This is the ninth in a series of articles with Kellerman Foundation for Historic Preservation board chairman Frank Nickell, an emeritus faculty member of Southeast Missouri State University, commenting on Show Me State history on the 200th anniversary of Missouri being received as America's 24th state in 1821.
The likeness of Susan E. Blow (1843-1916), sometimes called the "Mother of the Public Kindergarten Movement," is on one of the panels of famous Missourians found today at the Cape Girardeau waterfront.
A native Missourian, Blow was born to a wealthy family whose Mississippi riverfront home burned to the ground in St. Louis' great fire of 1849.
Not long after, a deadly cholera epidemic swept through the city, killing an estimated 7,000 people.
Many of the survivors of the twin calamities of fire and deadly illness resettled away from downtown to outlying areas.

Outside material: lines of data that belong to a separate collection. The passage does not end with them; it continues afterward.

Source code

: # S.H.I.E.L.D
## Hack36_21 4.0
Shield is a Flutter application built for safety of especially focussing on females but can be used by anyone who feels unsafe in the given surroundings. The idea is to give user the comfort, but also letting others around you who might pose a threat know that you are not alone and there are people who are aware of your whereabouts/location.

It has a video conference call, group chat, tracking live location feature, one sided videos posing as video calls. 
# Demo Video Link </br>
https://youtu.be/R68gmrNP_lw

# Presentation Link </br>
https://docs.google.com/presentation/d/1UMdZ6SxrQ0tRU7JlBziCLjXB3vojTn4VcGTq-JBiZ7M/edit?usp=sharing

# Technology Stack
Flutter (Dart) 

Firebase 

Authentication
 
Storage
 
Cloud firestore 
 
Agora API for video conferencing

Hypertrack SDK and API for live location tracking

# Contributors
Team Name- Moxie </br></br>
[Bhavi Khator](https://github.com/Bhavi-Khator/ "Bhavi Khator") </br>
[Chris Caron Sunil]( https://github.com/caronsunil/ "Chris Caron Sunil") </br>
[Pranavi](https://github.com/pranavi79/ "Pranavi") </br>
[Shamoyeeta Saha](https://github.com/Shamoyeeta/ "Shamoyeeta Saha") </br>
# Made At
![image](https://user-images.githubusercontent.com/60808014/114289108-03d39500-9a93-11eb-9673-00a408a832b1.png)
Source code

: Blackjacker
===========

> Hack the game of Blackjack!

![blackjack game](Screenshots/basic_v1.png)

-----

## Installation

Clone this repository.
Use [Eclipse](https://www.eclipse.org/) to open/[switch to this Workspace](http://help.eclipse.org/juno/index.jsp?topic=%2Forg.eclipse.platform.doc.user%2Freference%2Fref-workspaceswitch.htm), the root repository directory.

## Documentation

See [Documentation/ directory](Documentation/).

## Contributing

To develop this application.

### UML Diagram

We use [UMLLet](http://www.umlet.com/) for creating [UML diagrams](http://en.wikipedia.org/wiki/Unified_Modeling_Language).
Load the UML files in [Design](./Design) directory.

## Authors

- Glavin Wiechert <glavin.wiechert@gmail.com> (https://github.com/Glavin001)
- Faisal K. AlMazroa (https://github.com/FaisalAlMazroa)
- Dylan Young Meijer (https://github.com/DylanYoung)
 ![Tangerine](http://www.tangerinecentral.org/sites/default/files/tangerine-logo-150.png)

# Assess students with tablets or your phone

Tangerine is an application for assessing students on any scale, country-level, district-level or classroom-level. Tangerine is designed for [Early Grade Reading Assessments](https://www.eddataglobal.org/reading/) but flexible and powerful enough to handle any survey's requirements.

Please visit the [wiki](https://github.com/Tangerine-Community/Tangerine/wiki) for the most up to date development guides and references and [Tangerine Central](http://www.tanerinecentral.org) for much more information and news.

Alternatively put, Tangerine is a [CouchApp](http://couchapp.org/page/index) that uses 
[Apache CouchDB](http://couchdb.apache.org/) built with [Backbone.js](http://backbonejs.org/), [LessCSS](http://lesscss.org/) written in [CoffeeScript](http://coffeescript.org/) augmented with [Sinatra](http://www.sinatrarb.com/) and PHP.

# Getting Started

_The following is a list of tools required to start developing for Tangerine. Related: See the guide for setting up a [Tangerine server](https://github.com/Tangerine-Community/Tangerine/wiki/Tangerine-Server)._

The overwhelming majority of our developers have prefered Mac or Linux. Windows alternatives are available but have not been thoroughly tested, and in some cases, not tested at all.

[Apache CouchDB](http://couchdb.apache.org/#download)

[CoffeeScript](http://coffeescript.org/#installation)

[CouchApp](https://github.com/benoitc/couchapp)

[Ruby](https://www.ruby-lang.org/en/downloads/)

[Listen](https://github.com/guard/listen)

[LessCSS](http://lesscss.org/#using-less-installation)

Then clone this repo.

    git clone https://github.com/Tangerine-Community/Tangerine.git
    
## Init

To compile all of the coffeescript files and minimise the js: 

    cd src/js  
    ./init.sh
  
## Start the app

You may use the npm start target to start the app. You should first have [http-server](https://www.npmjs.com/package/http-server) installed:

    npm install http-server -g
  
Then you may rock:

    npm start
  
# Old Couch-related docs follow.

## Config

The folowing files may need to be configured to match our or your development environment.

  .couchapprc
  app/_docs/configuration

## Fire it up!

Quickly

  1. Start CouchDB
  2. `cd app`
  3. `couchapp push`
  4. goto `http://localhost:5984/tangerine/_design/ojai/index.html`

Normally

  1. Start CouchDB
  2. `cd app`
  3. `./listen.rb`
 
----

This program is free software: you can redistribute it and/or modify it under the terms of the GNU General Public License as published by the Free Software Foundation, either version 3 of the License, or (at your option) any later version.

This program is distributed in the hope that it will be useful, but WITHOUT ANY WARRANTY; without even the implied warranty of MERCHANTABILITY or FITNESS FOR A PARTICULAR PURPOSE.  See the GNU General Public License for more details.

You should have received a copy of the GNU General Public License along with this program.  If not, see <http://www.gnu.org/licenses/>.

The Blow family moved to Carondelet, a French settlement 5 miles downriver.
Blow's father, Henry Taylor Blow, made a fortune in the lead industry and wanted his daughter to have every chance to succeed in society.
It was a time in which school opportunities were not usually offered to girls and many children spent their days working on farms or in factories.

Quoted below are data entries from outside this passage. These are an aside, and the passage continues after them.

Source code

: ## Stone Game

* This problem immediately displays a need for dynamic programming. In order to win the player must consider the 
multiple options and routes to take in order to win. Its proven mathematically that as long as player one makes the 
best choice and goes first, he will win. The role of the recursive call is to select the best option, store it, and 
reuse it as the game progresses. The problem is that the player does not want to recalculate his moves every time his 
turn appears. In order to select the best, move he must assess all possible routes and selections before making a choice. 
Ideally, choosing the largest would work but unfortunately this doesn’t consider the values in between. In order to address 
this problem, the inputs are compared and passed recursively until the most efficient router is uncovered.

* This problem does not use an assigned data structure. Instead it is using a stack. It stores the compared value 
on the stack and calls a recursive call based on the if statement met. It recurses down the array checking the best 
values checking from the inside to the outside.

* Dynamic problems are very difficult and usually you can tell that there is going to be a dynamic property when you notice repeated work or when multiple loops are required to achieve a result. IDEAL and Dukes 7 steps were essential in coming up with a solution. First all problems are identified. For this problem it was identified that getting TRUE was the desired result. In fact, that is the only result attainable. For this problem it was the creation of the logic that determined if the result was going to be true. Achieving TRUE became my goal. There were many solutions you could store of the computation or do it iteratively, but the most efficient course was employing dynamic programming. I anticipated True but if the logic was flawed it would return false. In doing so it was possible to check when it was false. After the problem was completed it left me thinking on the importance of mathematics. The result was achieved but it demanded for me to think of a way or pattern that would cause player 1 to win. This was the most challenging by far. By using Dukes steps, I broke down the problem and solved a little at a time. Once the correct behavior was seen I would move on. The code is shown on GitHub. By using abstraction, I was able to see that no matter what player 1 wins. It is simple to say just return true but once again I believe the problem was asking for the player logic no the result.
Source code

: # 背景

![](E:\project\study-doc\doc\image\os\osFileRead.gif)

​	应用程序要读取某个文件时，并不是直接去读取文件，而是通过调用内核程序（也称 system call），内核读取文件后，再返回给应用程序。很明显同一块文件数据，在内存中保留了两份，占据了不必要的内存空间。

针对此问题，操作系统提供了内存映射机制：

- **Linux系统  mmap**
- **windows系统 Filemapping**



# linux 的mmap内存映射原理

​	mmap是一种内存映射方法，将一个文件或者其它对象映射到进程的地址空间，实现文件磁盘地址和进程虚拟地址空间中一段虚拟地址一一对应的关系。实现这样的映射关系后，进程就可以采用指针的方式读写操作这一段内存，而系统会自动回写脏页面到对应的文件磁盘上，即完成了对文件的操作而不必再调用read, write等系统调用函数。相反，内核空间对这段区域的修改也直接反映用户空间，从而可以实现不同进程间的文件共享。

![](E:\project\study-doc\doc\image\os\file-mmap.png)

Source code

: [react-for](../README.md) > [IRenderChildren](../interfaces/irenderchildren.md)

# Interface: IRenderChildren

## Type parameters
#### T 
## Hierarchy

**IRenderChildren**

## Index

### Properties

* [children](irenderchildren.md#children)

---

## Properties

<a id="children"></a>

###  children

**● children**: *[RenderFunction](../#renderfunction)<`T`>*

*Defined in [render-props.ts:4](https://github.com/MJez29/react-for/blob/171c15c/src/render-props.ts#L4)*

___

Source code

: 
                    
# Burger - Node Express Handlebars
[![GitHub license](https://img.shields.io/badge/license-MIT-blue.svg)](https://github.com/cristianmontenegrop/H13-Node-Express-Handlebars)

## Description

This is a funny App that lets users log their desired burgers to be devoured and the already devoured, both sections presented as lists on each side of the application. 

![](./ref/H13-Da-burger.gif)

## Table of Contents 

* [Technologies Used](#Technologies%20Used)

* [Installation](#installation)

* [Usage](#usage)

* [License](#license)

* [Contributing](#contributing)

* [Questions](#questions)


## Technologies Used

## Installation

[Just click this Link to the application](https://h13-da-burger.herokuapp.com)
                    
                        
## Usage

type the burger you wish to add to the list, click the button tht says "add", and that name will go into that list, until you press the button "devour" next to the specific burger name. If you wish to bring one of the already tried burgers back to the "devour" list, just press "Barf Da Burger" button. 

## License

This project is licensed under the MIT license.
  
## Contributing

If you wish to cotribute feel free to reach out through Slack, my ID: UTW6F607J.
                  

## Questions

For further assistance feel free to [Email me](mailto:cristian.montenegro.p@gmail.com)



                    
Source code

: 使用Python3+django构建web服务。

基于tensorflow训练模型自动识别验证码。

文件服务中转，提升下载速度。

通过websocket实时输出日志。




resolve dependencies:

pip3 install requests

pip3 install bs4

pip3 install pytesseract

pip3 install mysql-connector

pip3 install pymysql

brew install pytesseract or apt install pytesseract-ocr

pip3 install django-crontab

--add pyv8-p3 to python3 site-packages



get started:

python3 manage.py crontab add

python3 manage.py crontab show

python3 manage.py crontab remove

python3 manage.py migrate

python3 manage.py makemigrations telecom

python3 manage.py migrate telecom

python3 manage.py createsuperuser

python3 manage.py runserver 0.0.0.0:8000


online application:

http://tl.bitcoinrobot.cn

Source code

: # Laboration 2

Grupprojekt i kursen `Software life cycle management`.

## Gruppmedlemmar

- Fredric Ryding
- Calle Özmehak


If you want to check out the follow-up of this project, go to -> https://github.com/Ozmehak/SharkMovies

In a letter dated 1857, the elder Blow wrote, "Sue must have the best advantage in education."
Blow had governesses at home and attended private schools in New Orleans and New York City.

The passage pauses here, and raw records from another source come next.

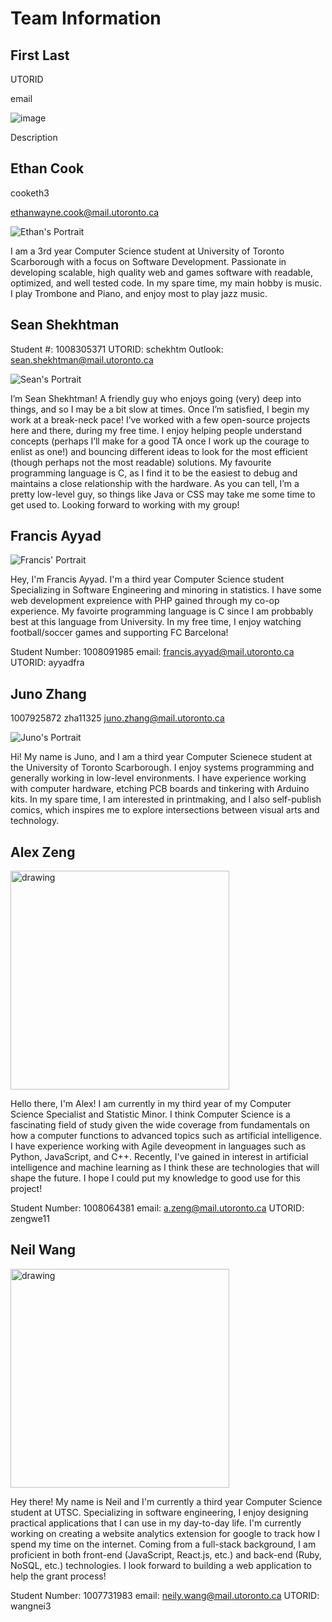 # Team Information

## First Last

UTORID

email

![image](path/to/image)

Description

## Ethan Cook

cooketh3

ethanwayne.cook@mail.utoronto.ca

![Ethan's Portrait](./images/ethan.jpeg)

I am a 3rd year Computer Science student at University of Toronto Scarborough with a focus on Software Development. Passionate in developing scalable, high quality web and games software with readable, optimized, and well tested code. In my spare time, my main hobby is music. I play Trombone and Piano, and enjoy most to play jazz music.

## Sean Shekhtman

Student #: 1008305371
UTORID: schekhtm
Outlook: sean.shekhtman@mail.utoronto.ca

![Sean's Portrait](./images/sean.jpg)

I’m Sean Shekhtman! A friendly guy who enjoys going (very) deep into
things, and so I may be a bit slow at times. Once I’m satisfied, I begin my
work at a break-neck pace! I’ve worked with a few open-source projects
here and there, during my free time. I enjoy helping people understand
concepts (perhaps I’ll make for a good TA once I work up the courage
to enlist as one!) and bouncing different ideas to look for the most efficient (though perhaps not the most readable) solutions. My favourite programming language is C, as I find it to be the easiest to debug and maintains a close relationship with the hardware. As you can tell, I’m a pretty low-level guy, so things like Java or CSS may take me some time to get used to. Looking forward to working with my group!

## Francis Ayyad

![Francis' Portrait](./images/Francis.jpg)

Hey, I'm Francis Ayyad. I'm a third year Computer Science student Specializing in Software Engineering and minoring in statistics. I have some web development expreience with PHP gained through my co-op experience. My favoirte programming language is C since I am probbably best at this language from University. In my free time, I enjoy watching football/soccer games and supporting FC Barcelona!

Student Number: 1008091985
email: francis.ayyad@mail.utoronto.ca
UTORID: ayyadfra


## Juno Zhang

1007925872
zha11325
juno.zhang@mail.utoronto.ca

![Juno's Portrait](./images/juno.jpg)

Hi! My name is Juno, and I am a third year Computer Scienece student at the University of Toronto Scarborough.
I enjoy systems programming and generally working in low-level environments. I have experience working with
computer hardware, etching PCB boards and tinkering with Arduino kits. In my spare time, I am interested in
printmaking, and I also self-publish comics, which inspires me to explore intersections between visual arts 
and technology. 

## Alex Zeng

<img src="./images/alex.JPEG" alt="drawing" width="350"/>

Hello there, I'm Alex! I am currently in my third year of my Computer Science Specialist and Statistic Minor. I think Computer Science is a fascinating field of study given the wide coverage from fundamentals on how a computer functions to advanced topics such as artificial intelligence. I have experience working with Agile deveopment in languages such as Python, JavaScript, and C++. Recently, I've gained in interest in artificial intelligence and machine learning as I think these are technologies that will shape the future. I hope I could put my knowledge to good use for this project!

Student Number: 1008064381
email: a.zeng@mail.utoronto.ca
UTORID: zengwe11


## Neil Wang

<img src="./images/neil.jpg" alt="drawing" width="350"/>

Hey there! My name is Neil and I'm currently a third year Computer Science student at UTSC. Specializing in software engineering, I enjoy designing practical applications that I can use in my day-to-day life. I'm currently working on creating a website analytics extension for google to track how I spend my time on the internet. Coming from a full-stack background, I am proficient in both front-end (JavaScript, React.js, etc.) and back-end (Ruby, NoSQL, etc.) technologies. I look forward to building a web application to help the grant process!

Student Number: 1007731983
email: neily.wang@mail.utoronto.ca
UTORID: wangnei3
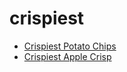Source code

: # crispiest

 * [Crispiest Potato Chips](../index/c/crispiest-potato-chips-51252630.json)
 * [Crispiest Apple Crisp](../index/c/crispiest-apple-crisp.json)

At age 18, Blow's schooling was cut short by the Civil War.
Returning to the Show Me State, Blow studied on her own using her father's extensive library.
In 1869, as a young woman in her middle 20s, Blow served as her father's secretary after his appointment as U.S. ambassador to Brazil.
Later, Blow traveled to Germany and had an experience there that gave the Missourian her life's work.
She observed German classrooms that were inspired by the work of Friedrich Froebel, whose early education efforts involved the youngest of children learning important language, math and science skills by playing with objects such as balls and blocks.
The Germans called it "kindergarten," literally a "garden for children."
"(Blow) believed we should start teaching (American) kids as soon as they became able to communicate," historian Nickell said.
Returning to the United States, Blow opened the first U.S. public kindergarten at the Des Peres School in Carondelet.
Eschewing the plain classrooms for older elementary children, Blow's kindergarten classroom was bright and cheerful with low tables and short benches just right for younger kids.
Her room contained many plants, books and toys and Blow's students learned about color, shapes and fractions by borrowing Froebel's teaching concepts.
By her middle 30s, Blow's classroom rapidly became a model for public schools.
By 1879, there were 53 kindergarten rooms in the St. Louis school system.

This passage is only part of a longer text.